Information supplied =>

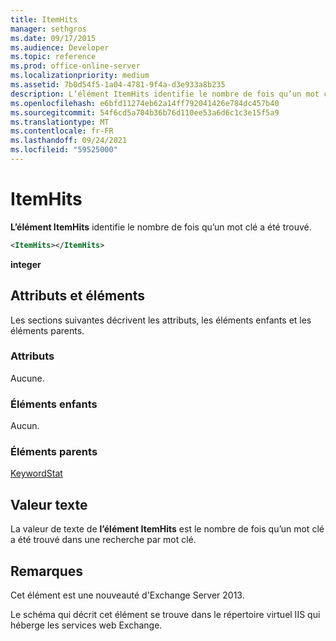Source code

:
 ```yaml
---
title: ItemHits
manager: sethgros
ms.date: 09/17/2015
ms.audience: Developer
ms.topic: reference
ms.prod: office-online-server
ms.localizationpriority: medium
ms.assetid: 7b0d54f5-1a04-4781-9f4a-d3e933a8b235
description: L’élément ItemHits identifie le nombre de fois qu’un mot clé a été trouvé.
ms.openlocfilehash: e6bfd11274eb62a14ff792041426e784dc457b40
ms.sourcegitcommit: 54f6cd5a704b36b76d110ee53a6d6c1c3e15f5a9
ms.translationtype: MT
ms.contentlocale: fr-FR
ms.lasthandoff: 09/24/2021
ms.locfileid: "59525000"
---
```

# <a name="itemhits"></a>ItemHits

**L’élément ItemHits** identifie le nombre de fois qu’un mot clé a été trouvé. 
  
```XML
<ItemHits></ItemHits>
```

 **integer**
## <a name="attributes-and-elements"></a>Attributs et éléments

Les sections suivantes décrivent les attributs, les éléments enfants et les éléments parents.
  
### <a name="attributes"></a>Attributs

Aucune.
  
### <a name="child-elements"></a>Éléments enfants

Aucun.
  
### <a name="parent-elements"></a>Éléments parents

[KeywordStat](keywordstat.md)
  
## <a name="text-value"></a>Valeur texte

La valeur de texte de **l’élément ItemHits** est le nombre de fois qu’un mot clé a été trouvé dans une recherche par mot clé. 
  
## <a name="remarks"></a>Remarques

Cet élément est une nouveauté d'Exchange Server 2013.
  
Le schéma qui décrit cet élément se trouve dans le répertoire virtuel IIS qui héberge les services web Exchange.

Prompt => Everything from the line with "[KeywordStat](keywordstat.md)" to the end of the listing, and only that, is to be set down exactly, line by line.

Answer to this task =>
[KeywordStat](keywordstat.md)
  
## <a name="text-value"></a>Valeur texte

La valeur de texte de **l’élément ItemHits** est le nombre de fois qu’un mot clé a été trouvé dans une recherche par mot clé. 
  
## <a name="remarks"></a>Remarques

Cet élément est une nouveauté d'Exchange Server 2013.
  
Le schéma qui décrit cet élément se trouve dans le répertoire virtuel IIS qui héberge les services web Exchange.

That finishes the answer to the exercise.